Exploring OSINT Tools: From Lightweight to Powerhouse

Disclaimer:

The information provided on this blog is for educational purposes only. The use of hacking tools discussed here is at your own risk.

For the full disclaimer, please click here.

Introduction

Welcome to a journey through the exciting world of Open Source Intelligence (OSINT) tools! In this post, we’ll dive into some valuable tools, from the lightweight to the powerhouse, culminating in the grand reveal of Spiderfoot.

The main star of this post is Spiderfoot, but before we get there, I want to show you some other more lightweight tools you might find useful.

Holehe

While perusing one of my favorite OSINT blogs (Oh Shint), I stumbled upon a gem to enhance my free OSINT email tool: Holehe.

Holehe might seem like a forgotten relic to some, but its capabilities are enduring. Developed by megadose, this tool packs a punch when it comes to unearthing crucial information.

Sherlock

Ah, Sherlock – an old friend in my toolkit. I’ve relied on this tool for countless investigations, probably on every single one. The ability to swiftly uncover and validate your targets’ online presence is invaluable.

Sherlock’s prowess lies in its efficiency. Developed by Sherlock Project, it’s designed to streamline the process of gathering information, making it a staple for OSINT enthusiasts worldwide.

Introducing Holehe

First up, let’s shine a spotlight on Holehe, a tool that might have slipped under your radar but packs a punch in the OSINT arena.

Easy Installation

Getting Holehe up and running is a breeze. Just follow these simple steps bewlo. I quickly hopped on my Kali test machine and installed it:

Bash
git clone https://github.com/megadose/holehe.git
cd holehe/
sudo python3 setup.py install

I’d recommend installing it with Docker, but since I reinstall my demo Kali box every few weeks, it doesn’t matter that I globally install a bunch of Python libraries.

Running Holehe

Running Holehe is super simple:

Bash
holehe --no-clear --only-used [email protected]

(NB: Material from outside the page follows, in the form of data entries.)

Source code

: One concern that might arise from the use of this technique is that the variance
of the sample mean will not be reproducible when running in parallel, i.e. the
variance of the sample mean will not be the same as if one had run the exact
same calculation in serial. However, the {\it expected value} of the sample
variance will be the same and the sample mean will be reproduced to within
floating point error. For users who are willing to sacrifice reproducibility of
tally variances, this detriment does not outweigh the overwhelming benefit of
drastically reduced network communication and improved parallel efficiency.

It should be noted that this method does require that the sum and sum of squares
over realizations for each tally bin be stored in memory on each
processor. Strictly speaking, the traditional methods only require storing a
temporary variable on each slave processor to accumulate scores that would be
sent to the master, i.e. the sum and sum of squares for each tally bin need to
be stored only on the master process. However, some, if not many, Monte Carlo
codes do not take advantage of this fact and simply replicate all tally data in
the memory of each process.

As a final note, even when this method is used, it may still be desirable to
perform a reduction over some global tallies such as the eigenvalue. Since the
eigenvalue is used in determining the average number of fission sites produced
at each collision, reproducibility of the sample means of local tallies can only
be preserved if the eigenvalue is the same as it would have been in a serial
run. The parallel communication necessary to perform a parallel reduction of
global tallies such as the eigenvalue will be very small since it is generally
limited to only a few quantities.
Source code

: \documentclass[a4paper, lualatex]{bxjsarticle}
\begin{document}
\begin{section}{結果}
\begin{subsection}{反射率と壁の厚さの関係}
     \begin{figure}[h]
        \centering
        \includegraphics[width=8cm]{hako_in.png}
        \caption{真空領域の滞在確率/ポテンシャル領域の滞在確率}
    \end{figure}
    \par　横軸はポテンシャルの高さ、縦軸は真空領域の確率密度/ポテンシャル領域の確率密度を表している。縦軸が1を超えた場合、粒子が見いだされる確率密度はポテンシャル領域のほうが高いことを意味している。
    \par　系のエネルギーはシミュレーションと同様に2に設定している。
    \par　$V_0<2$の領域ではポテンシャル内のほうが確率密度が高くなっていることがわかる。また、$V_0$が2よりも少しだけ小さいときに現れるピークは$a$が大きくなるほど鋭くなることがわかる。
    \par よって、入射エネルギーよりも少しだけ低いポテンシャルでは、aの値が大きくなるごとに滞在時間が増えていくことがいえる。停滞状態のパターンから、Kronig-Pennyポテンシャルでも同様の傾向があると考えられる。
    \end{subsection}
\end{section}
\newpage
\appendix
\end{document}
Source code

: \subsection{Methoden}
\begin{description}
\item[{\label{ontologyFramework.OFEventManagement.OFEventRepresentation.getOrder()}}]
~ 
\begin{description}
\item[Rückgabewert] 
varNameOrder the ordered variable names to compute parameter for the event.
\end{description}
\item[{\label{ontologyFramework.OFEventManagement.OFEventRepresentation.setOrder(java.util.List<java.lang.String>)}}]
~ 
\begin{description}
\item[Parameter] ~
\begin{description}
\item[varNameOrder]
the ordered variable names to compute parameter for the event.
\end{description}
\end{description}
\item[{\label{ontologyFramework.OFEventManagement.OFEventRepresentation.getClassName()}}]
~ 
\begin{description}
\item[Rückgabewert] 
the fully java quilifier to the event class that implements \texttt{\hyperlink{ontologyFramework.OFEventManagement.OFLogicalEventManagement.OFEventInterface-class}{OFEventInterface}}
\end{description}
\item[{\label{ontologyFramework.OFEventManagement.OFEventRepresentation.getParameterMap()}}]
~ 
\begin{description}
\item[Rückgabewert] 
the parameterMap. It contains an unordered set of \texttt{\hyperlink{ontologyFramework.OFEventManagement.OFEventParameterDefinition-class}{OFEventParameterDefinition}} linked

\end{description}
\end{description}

I used the --no-clear flag so I can just copy my executed command; otherwise, it clears the terminal. I use the --only-used flag because I only care about pages that my target uses.

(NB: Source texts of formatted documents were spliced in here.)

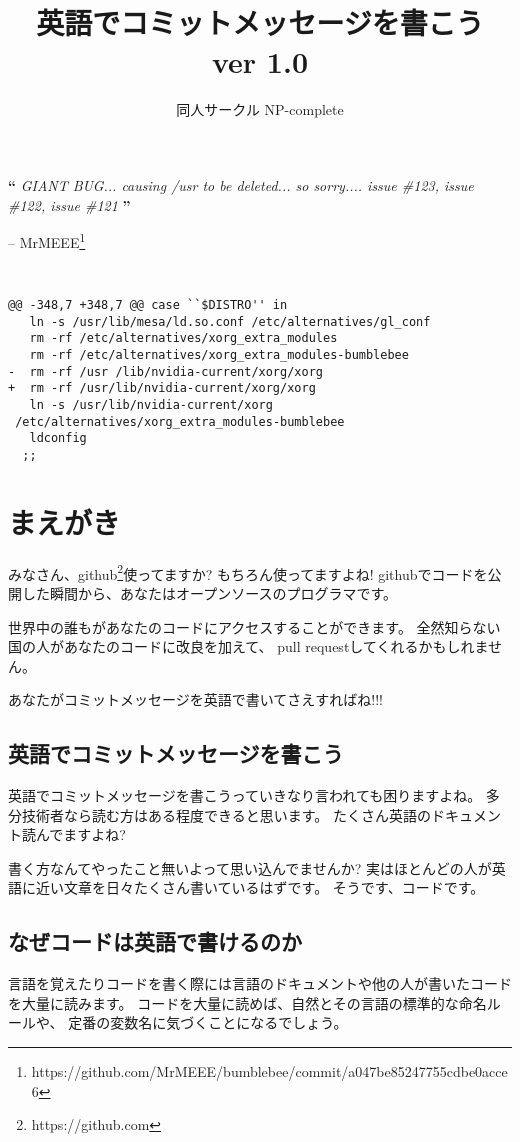 \documentclass{jarticle}
\title{英語でコミットメッセージを書こう\\ver 1.0}
\author{同人サークル NP-complete}
\date{}
\begin{document}
\maketitle
\newpage

{\bf {\Large ``} }
{\it GIANT BUG... causing /usr to be deleted... so sorry....
 issue \#123, issue \#122, issue \#121}
{\bf {\Large ''} }
\begin{flushright}
 -- MrMEEE\footnote{https://github.com/MrMEEE/bumblebee/commit/a047be85247755cdbe0acce6}
\end{flushright}

\vspace{1in}

{\tt
\begin{verbatim}
@@ -348,7 +348,7 @@ case ``$DISTRO'' in
   ln -s /usr/lib/mesa/ld.so.conf /etc/alternatives/gl_conf
   rm -rf /etc/alternatives/xorg_extra_modules
   rm -rf /etc/alternatives/xorg_extra_modules-bumblebee
-  rm -rf /usr /lib/nvidia-current/xorg/xorg
+  rm -rf /usr/lib/nvidia-current/xorg/xorg
   ln -s /usr/lib/nvidia-current/xorg
 /etc/alternatives/xorg_extra_modules-bumblebee
   ldconfig
  ;;

\end{verbatim}
}

\newpage
\section{まえがき}
みなさん、github\footnote{https://github.com}使ってますか?
もちろん使ってますよね!
githubでコードを公開した瞬間から、あなたはオープンソースのプログラマです。

世界中の誰もがあなたのコードにアクセスすることができます。
全然知らない国の人があなたのコードに改良を加えて、
pull requestしてくれるかもしれません。

あなたがコミットメッセージを英語で書いてさえすればね!!!

\subsection{英語でコミットメッセージを書こう}
英語でコミットメッセージを書こうっていきなり言われても困りますよね。
多分技術者なら読む方はある程度できると思います。
たくさん英語のドキュメント読んでますよね?

書く方なんてやったこと無いよって思い込んでませんか?
実はほとんどの人が英語に近い文章を日々たくさん書いているはずです。
そうです、コードです。

\subsection{なぜコードは英語で書けるのか}
言語を覚えたりコードを書く際には言語のドキュメントや他の人が書いたコード
を大量に読みます。
コードを大量に読めば、自然とその言語の標準的な命名ルールや、
定番の変数名に気づくことになるでしょう。
\end{document}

Let’s check out the result:

Bash
*********************
   [email protected]
*********************
[+] wordpress.com

[+] Email used, [-] Email not used, [x] Rate limit, [!] Error
121 websites checked in 10.16 seconds
Twitter : @palenath
Github : https://github.com/megadose/holehe
For BTC Donations : 1FHDM49QfZX6pJmhjLE5tB2K6CaTLMZpXZ
100%|█████████████████████████████████████████| 121/121 [00:10<00:00, 11.96it/s]

Sweet! We have a hit! Holehe checked 121 different pages in 10.16 seconds.

Debugging Holehe

So running the tool without the --only-used flag is, in my opinion, important for debugging. It seems that a lot of pages rate-limited me or are throwing errors. So there is a lot of potential of missed accounts here.

Bash
*********************
   [email protected]
*********************
[x] about.me
[-] adobe.com
[-] amazon.com
[x] amocrm.com
[-] any.do
[-] archive.org
[x] forum.blitzortung.org
[x] bluegrassrivals.com
[-] bodybuilding.com
[!] buymeacoffee.com

[+] Email used, [-] Email not used, [x] Rate limit, [!] Error
121 websites checked in 10.22 seconds

the list is very long so I removed a lot of the output

Personally, I think that since a lot of that code is 2 years old, many of these pages have become a lot smarter about detecting bots, which is why the rate limit gets reached.

Holehe Deep Dive

Let us look at how Holehe works by analyzing one of the modules. I picked Codepen.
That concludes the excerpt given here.